**What needs to be done**
Would you please copy each line below that includes the string "Taxis"?

[[ Data provided, beginning ]]

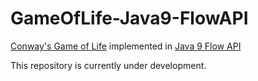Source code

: # GameOfLife-Java9-FlowAPI
[Conway's Game of Life](https://en.wikipedia.org/wiki/Conway%27s_Game_of_Life) implemented in [Java 9 Flow API](https://community.oracle.com/docs/DOC-1006738)

This repository is currently under development.
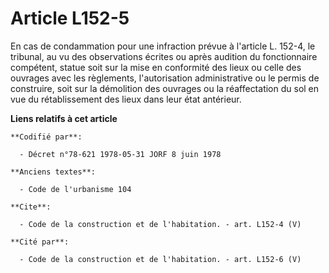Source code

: # Article L152-5

En cas de condammation pour une infraction prévue à l'article L. 152-4, le tribunal, au vu des observations écrites ou après
audition du fonctionnaire compétent, statue soit sur la mise en conformité des lieux ou celle des ouvrages avec les
règlements, l'autorisation administrative ou le permis de construire, soit sur la démolition des ouvrages ou la réaffectation
du sol en vue du rétablissement des lieux dans leur état antérieur.

**Liens relatifs à cet article**

	**Codifié par**:

	  - Décret n°78-621 1978-05-31 JORF 8 juin 1978

	**Anciens textes**:

	  - Code de l'urbanisme 104

	**Cite**:

	  - Code de la construction et de l'habitation. - art. L152-4 (V)

	**Cité par**:

	  - Code de la construction et de l'habitation. - art. L152-6 (V)
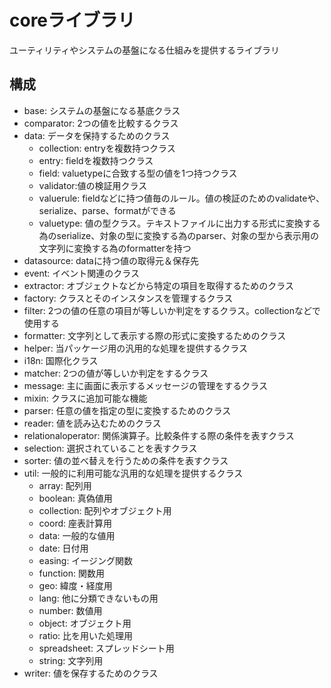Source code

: # coreライブラリ

ユーティリティやシステムの基盤になる仕組みを提供するライブラリ

## 構成

- base: システムの基盤になる基底クラス
- comparator: 2つの値を比較するクラス
- data: データを保持するためのクラス
  - collection: entryを複数持つクラス
  - entry: fieldを複数持つクラス
  - field: valuetypeに合致する型の値を1つ持つクラス
  - validator:値の検証用クラス
  - valuerule: fieldなどに持つ値毎のルール。値の検証のためのvalidateや、serialize、parse、formatができる
  - valuetype: 値の型クラス。テキストファイルに出力する形式に変換する為のserialize、対象の型に変換する為のparser、対象の型から表示用の文字列に変換する為のformatterを持つ
- datasource: dataに持つ値の取得元＆保存先
- event: イベント関連のクラス
- extractor: オブジェクトなどから特定の項目を取得するためのクラス
- factory: クラスとそのインスタンスを管理するクラス
- filter: 2つの値の任意の項目が等しいか判定をするクラス。collectionなどで使用する
- formatter: 文字列として表示する際の形式に変換するためのクラス
- helper: 当パッケージ用の汎用的な処理を提供するクラス
- i18n: 国際化クラス
- matcher: 2つの値が等しいか判定をするクラス
- message: 主に画面に表示するメッセージの管理をするクラス
- mixin: クラスに追加可能な機能
- parser: 任意の値を指定の型に変換するためのクラス
- reader: 値を読み込むためのクラス
- relationaloperator: 関係演算子。比較条件する際の条件を表すクラス
- selection: 選択されていることを表すクラス
- sorter: 値の並べ替えを行うための条件を表すクラス
- util: 一般的に利用可能な汎用的な処理を提供するクラス
  - array: 配列用
  - boolean: 真偽値用
  - collection: 配列やオブジェクト用
  - coord: 座表計算用
  - data: 一般的な値用
  - date: 日付用
  - easing: イージング関数
  - function: 関数用
  - geo: 緯度・経度用
  - lang: 他に分類できないもの用
  - number: 数値用
  - object: オブジェクト用
  - ratio: 比を用いた処理用
  - spreadsheet: スプレッドシート用
  - string: 文字列用
- writer: 値を保存するためのクラス
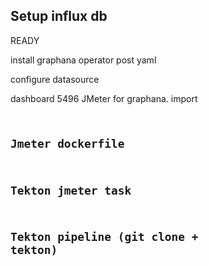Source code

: ## Setup influx db  
READY

install graphana operator
post yaml

configure datasource

dashboard 5496 JMeter for graphana.
import <code>

## Jmeter dockerfile 


## Tekton jmeter task 

## Tekton pipeline (git clone +  tekton)
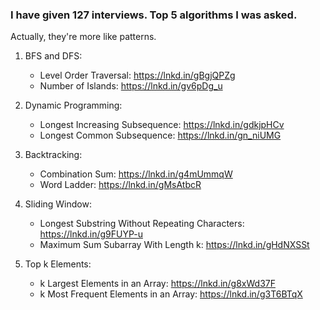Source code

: ### I have given 127 interviews. Top 5 algorithms I was asked.

Actually, they're more like patterns.

1. BFS and DFS:
   - Level Order Traversal: https://lnkd.in/gBgjQPZg
   - Number of Islands: https://lnkd.in/gv6pDg_u

2. Dynamic Programming:
   - Longest Increasing Subsequence: https://lnkd.in/gdkjpHCv
   - Longest Common Subsequence: https://lnkd.in/gn_niUMG

3. Backtracking:
   - Combination Sum: https://lnkd.in/g4mUmmqW
   - Word Ladder: https://lnkd.in/gMsAtbcR

4. Sliding Window:
   - Longest Substring Without Repeating Characters: https://lnkd.in/g9FUYP-u
   - Maximum Sum Subarray With Length k: https://lnkd.in/gHdNXSSt

5. Top k Elements:
   - k Largest Elements in an Array: https://lnkd.in/g8xWd37F
   - k Most Frequent Elements in an Array: https://lnkd.in/g3T6BTqX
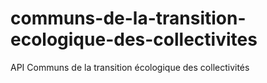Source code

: # communs-de-la-transition-ecologique-des-collectivites
API Communs de la transition écologique des collectivités
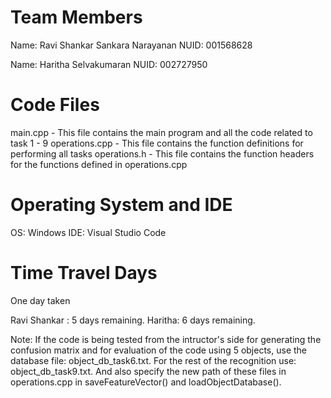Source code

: # Team Members

Name: Ravi Shankar Sankara Narayanan
NUID: 001568628

Name: Haritha Selvakumaran
NUID: 002727950


# Code Files
 
main.cpp - This file contains the main program and all the code related to task 1 - 9
operations.cpp - This file contains the function definitions for performing all tasks
operations.h -  This file contains the function headers for the functions defined in operations.cpp

# Operating System and IDE
OS: Windows
IDE: Visual Studio Code

# Time Travel Days

One day taken

Ravi Shankar : 5 days remaining.
Haritha: 6 days remaining.

Note: If the code is being tested from the intructor's side for generating the confusion matrix and for evaluation of the code using 5 objects, use the database file: object_db_task6.txt. For the rest of the recognition use: object_db_task9.txt. And also specify the new path of these files in operations.cpp in saveFeatureVector() and loadObjectDatabase().  
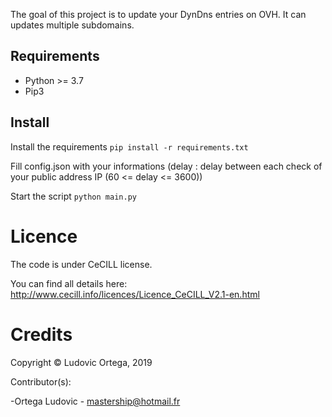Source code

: The goal of this project is to update your DynDns entries on OVH. It can updates multiple subdomains.

## Requirements

- Python >= 3.7
- Pip3

## Install

Install the requirements `pip install -r requirements.txt`

Fill config.json with your informations (delay : delay between each check of your public address IP (60 <= delay <= 3600))

Start the script `python main.py`

# Licence

The code is under CeCILL license.

You can find all details here: http://www.cecill.info/licences/Licence_CeCILL_V2.1-en.html

# Credits

Copyright © Ludovic Ortega, 2019

Contributor(s):

-Ortega Ludovic - mastership@hotmail.fr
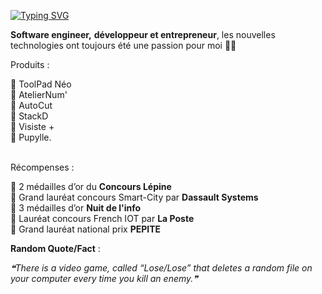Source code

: [![Typing SVG](https://readme-typing-svg.herokuapp.com?color=%23184283&width=500&lines=Hello%2C+I'm+Adrian+Guery;Software+engineer+%26+front-end+developer;React.js%2C+Gatsby.js%2C+Firebase%2C+Algolia)](https://git.io/typing-svg)

**Software engineer,** **développeur et entrepreneur**, les nouvelles technologies ont toujours été une passion pour moi 👨‍💻<br/>

Produits : 

  🔹 ToolPad Néo<br/>
  🔹 AtelierNum'<br/>
  🔹 AutoCut<br/>
  🔹 StackD<br/>
  🔹 Visiste +<br/>
  🔹 Pupylle.<br/><br/>


Récompenses :<br/>

  🏅 2 médailles d’or du **Concours Lépine**<br/>
  🏅 Grand lauréat concours Smart-City par **Dassault Systems**<br/>
  🏅 3 médailles d’or **Nuit de l'info**<br/>
  🏅 Lauréat concours French IOT par **La Poste**<br/>
  🏅 Grand lauréat national prix **PEPITE**<br/>


**Random Quote/Fact** :
<!--STARTS_HERE_QUOTE_README-->
<i>❝There is a video game, called “Lose/Lose” that deletes a random file on your computer every time you kill an enemy.❞</i>
<!--ENDS_HERE_QUOTE_README-->
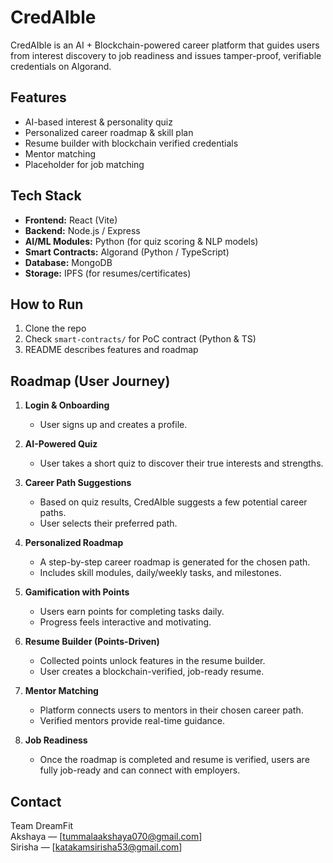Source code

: 
#  CredAIble

CredAIble is an AI + Blockchain-powered career platform that guides users from interest discovery to job readiness and issues tamper-proof, verifiable credentials on Algorand.

## Features
- AI-based interest & personality quiz  
- Personalized career roadmap & skill plan  
- Resume builder with blockchain verified credentials  
- Mentor matching  
- Placeholder for job matching

## Tech Stack
- **Frontend:** React (Vite)  
- **Backend:** Node.js / Express  
- **AI/ML Modules:** Python (for quiz scoring & NLP models)  
- **Smart Contracts:** Algorand (Python / TypeScript)  
- **Database:** MongoDB  
- **Storage:** IPFS (for resumes/certificates)  

## How to Run
1. Clone the repo  
2. Check `smart-contracts/` for PoC contract (Python & TS)  
3. README describes features and roadmap  

## Roadmap (User Journey)

1. **Login & Onboarding**  
   - User signs up and creates a profile.  

2. **AI-Powered Quiz**  
   - User takes a short quiz to discover their true interests and strengths.  

3. **Career Path Suggestions**  
   - Based on quiz results, CredAIble suggests a few potential career paths.  
   - User selects their preferred path.  

4. **Personalized Roadmap**  
   - A step-by-step career roadmap is generated for the chosen path.  
   - Includes skill modules, daily/weekly tasks, and milestones.  

5. **Gamification with Points**  
   - Users earn points for completing tasks daily.  
   - Progress feels interactive and motivating.  

6. **Resume Builder (Points-Driven)**  
   - Collected points unlock features in the resume builder.  
   - User creates a blockchain-verified, job-ready resume.  

7. **Mentor Matching**  
   - Platform connects users to mentors in their chosen career path.  
   - Verified mentors provide real-time guidance.  

8. **Job Readiness**  
   - Once the roadmap is completed and resume is verified, users are fully job-ready and can connect with employers.  

## Contact
Team DreamFit  
Akshaya — [tummalaakshaya070@gmail.com]  
Sirisha — [katakamsirisha53@gmail.com]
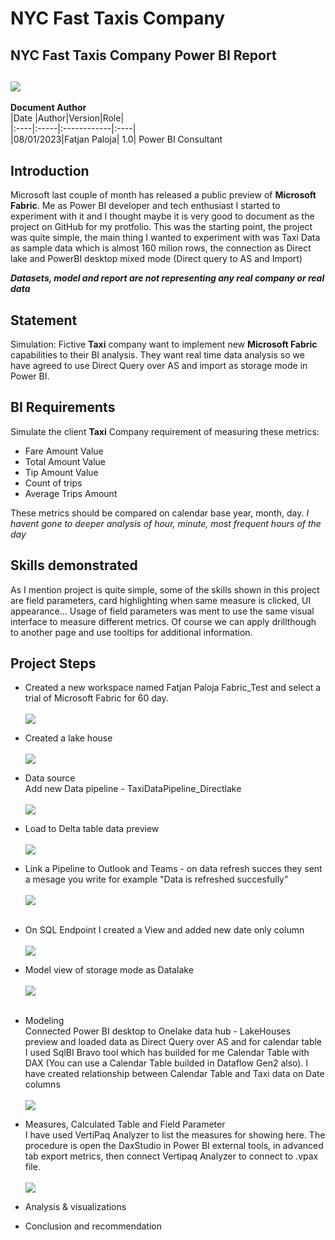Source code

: 
# **NYC Fast Taxis Company**
## **NYC Fast Taxis Company Power BI Report**

![](TaxiPhoto.jpg)
---
**Document Author**                                                   
|Date |Author|Version|Role|                   
|:----|:-----|:------------|:----|                                        
|08/01/2023|Fatjan Paloja| 1.0| Power BI Consultant 
## Introduction

Microsoft last couple of month has released a public preview of **Microsoft Fabric**. Me as Power BI developer and tech enthusiast I started to experiment with it and I thought maybe it is very good to document as the project on GitHub for my protfolio. This was the starting point, the project was quite simple, the main thing I wanted to experiment with was Taxi Data as sample data which is almost 160 milion rows, the connection as Direct lake and PowerBI desktop mixed mode (Direct query to AS and Import)

**_Datasets, model and report are not representing any real company or real data_**

## Statement

Simulation:
Fictive **Taxi** company want to implement new **Microsoft Fabric** capabilities to their BI analysis. They want real time data analysis so we have agreed to use Direct Query over AS and import as storage mode in Power BI.
  
## BI Requirements

Simulate the client **Taxi** Company requirement of measuring these metrics:
- Fare Amount Value
- Total Amount Value
- Tip Amount Value
- Count of trips
- Average Trips Amount

These metrics should be compared on calendar base year, month, day. _I havent gone to deeper analysis of hour, minute, most frequent hours of the day_
  
## Skills demonstrated

As I mention project is quite simple, some of the skills shown in this project are field parameters, card highlighting when same measure is clicked, UI appearance... Usage of field parameters was ment to use the same visual interface to measure different metrics. Of course we can apply drillthough to another page and use tooltips for additional information.
## Project Steps

- Created a new workspace named Fatjan Paloja Fabric_Test and select a trial of Microsoft Fabric for 60 day.
  <br />
  <br />
 ![](Workspace_settings.png)

- Created a lake house
  <br />
  <br />
 ![](LakeHouse.png)
- Data source
  <br />
  Add new Data pipeline - TaxiDataPipeline_Directlake
  <br />
  <br />
![](PipelineData.png)
- Load to Delta table data preview
  <br />
  <br />
  ![](DeltaTablePreview.png)

- Link a Pipeline to Outlook and Teams - on data refresh succes they sent a mesage you write for example "Data is refreshed succesfully"
  <br />
  <br />
  ![](PipelinetoTeams.png)
  <br />
  <br />
- On SQL Endpoint I created a View and added new date only column
  <br />
  <br />
  ![](SQl_endpoint.png)

- Model view of storage mode as Datalake
  <br />
  <br />
   ![](DirectLakePicture.png)
  <br />
  <br />

- Modeling
  <br />
  Connected Power BI desktop to Onelake data hub - LakeHouses preview and loaded data as Direct Query over AS and for calendar table I used SqlBI Bravo tool which has builded for me Calendar Table with DAX (You can use a Calendar Table builded in Dataflow Gen2 also). I have created relationship between Calendar Table and Taxi data on Date columns
  <br />
  <br />
![](DataModel.png)

- Measures, Calculated Table and Field Parameter
  <br />
  I have used VertiPaq Analyzer to list the measures for showing here. The procedure is open the DaxStudio in Power BI external tools, in advanced tab export metrics, then connect Vertipaq Analyzer to connect to .vpax file.
  <br />
  <br />
  ![](Measures.png)

- Analysis & visualizations
- Conclusion and recommendation

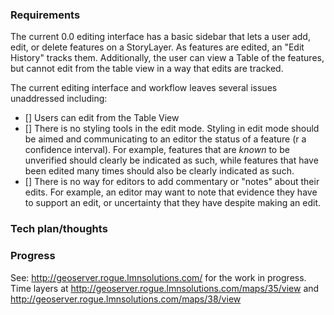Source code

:### Requirements

The current 0.0 editing interface has a basic sidebar that lets a user add, edit, or delete features on a StoryLayer. As features are edited, an "Edit History" tracks them. Additionally, the user can view a Table of the features, but cannot edit from the table view in a way that edits are tracked.

The current editing interface and workflow leaves several issues unaddressed including:

- [] Users can edit from the Table View
- [] There is no styling tools in the edit mode. Styling in edit mode should be aimed and communicating to an editor the status of a feature (r a confidence interval). For example, features that are _known_ to be unverified should clearly be indicated as such, while features that have been edited many times should also be clearly indicated as such.
- [] There is no way for editors to add commentary or "notes" about their edits. For example, an editor may want to note that evidence they have to support an edit, or uncertainty that they have despite making an edit.

### Tech plan/thoughts


### Progress

See: http://geoserver.rogue.lmnsolutions.com/ for the work in progress.
Time layers at http://geoserver.rogue.lmnsolutions.com/maps/35/view and http://geoserver.rogue.lmnsolutions.com/maps/38/view
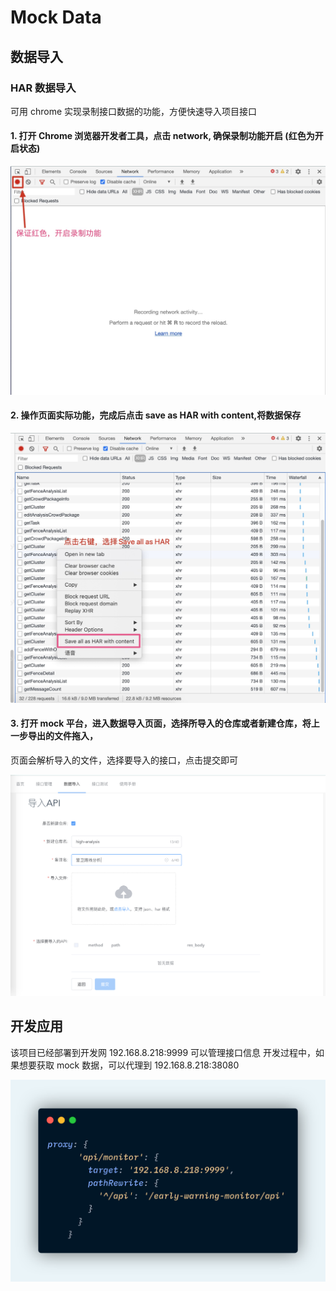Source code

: # Mock Data

## 数据导入

### HAR 数据导入

可用 chrome 实现录制接口数据的功能，方便快速导入项目接口

#### 1. 打开 Chrome 浏览器开发者工具，点击 network, 确保录制功能开启 (红色为开启状态)

![shadow-step1Img](../assets/import-step1.jpg)

#### 2. 操作页面实际功能，完成后点击 save as HAR with content,将数据保存

![shadow-step2Img](../assets/import-step2.jpg)

#### 3. 打开 mock 平台，进入数据导入页面，选择所导入的仓库或者新建仓库，将上一步导出的文件拖入，

页面会解析导入的文件，选择要导入的接口，点击提交即可

![shadow-step3Img](../assets/import-step3.png)

## 开发应用

该项目已经部署到开发网 192.168.8.218:9999 可以管理接口信息
开发过程中，如果想要获取 mock 数据，可以代理到 192.168.8.218:38080

![step3Img](../assets/carbon1.png)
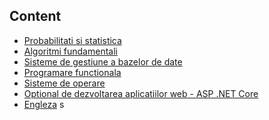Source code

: ## Content

- [Probabilitati si statistica]()
- [Algoritmi fundamentali]()                  
- [Sisteme de gestiune a bazelor de date]()            
- [Programare functionala]()                       
- [Sisteme de operare]()             
- [Optional de dezvoltarea aplicatiilor web - ASP .NET Core]()
- [Engleza]()      s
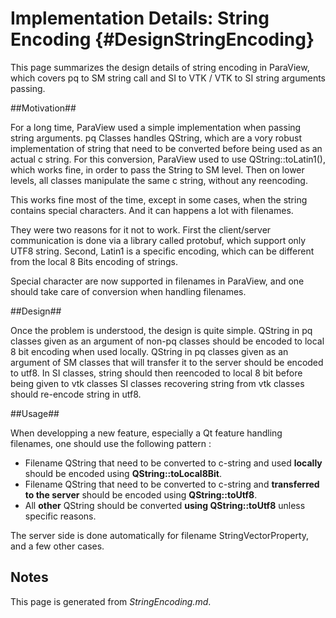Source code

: Implementation Details: String Encoding    {#DesignStringEncoding}
=======================================

This page summarizes the design details of string encoding in ParaView, which
covers pq to SM string call and SI to VTK / VTK to SI string arguments passing.

##Motivation##

For a long time, ParaView used a simple implementation when passing string
arguments. pq Classes handles QString, which are a vory robust implementation
of string that need to be converted before being used as an actual c string.
For this conversion, ParaView used to use QString::toLatin1(), which works fine,
in order to pass the String to SM level.
Then on lower levels, all classes manipulate the same c string, without any
reencoding.

This works fine most of the time, except in some cases, when the string
contains special characters. And it can happens a lot with filenames.

They were two reasons for it not to work. First the client/server communication
is done via a library called protobuf, which support only UTF8 string.
Second, Latin1 is a specific encoding, which can be different from the
local 8 Bits encoding of strings.

Special character are now supported in filenames in ParaView, and
one should take care of conversion when handling filenames.

##Design##

Once the problem is understood, the design is quite simple.
QString in pq classes given as an argument of non-pq classes should be encoded
to local 8 bit encoding when used locally.
QString in pq classes given as an argument of SM classes that will transfer it to the server
should be encoded to utf8.
In SI classes, string should then reencoded to local 8 bit before being given to vtk classes
SI classes recovering string from vtk classes should re-encode string in utf8.

##Usage##

When developping a new feature, especially a Qt feature handling filenames, one should
use the following pattern :
 * Filename QString that need to be converted to c-string and used **locally** should be encoded
using **QString::toLocal8Bit**.
 * Filename QString that need to be converted to c-string and **transferred to the server**
should be encoded using **QString::toUtf8**.
 * All **other** QString should be converted **using QString::toUtf8** unless specific reasons.

The server side is done automatically for filename StringVectorProperty, and a few other cases.

Notes
------
This page is generated from *StringEncoding.md*.
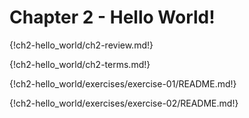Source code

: # Chapter 2 - Hello World!

{!ch2-hello_world/ch2-review.md!}


{!ch2-hello_world/ch2-terms.md!}


{!ch2-hello_world/exercises/exercise-01/README.md!}

{!ch2-hello_world/exercises/exercise-02/README.md!}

[[ Data provided, end ]]

**Completed exercise**
# **NYC Fast Taxis Company**
## **NYC Fast Taxis Company Power BI Report**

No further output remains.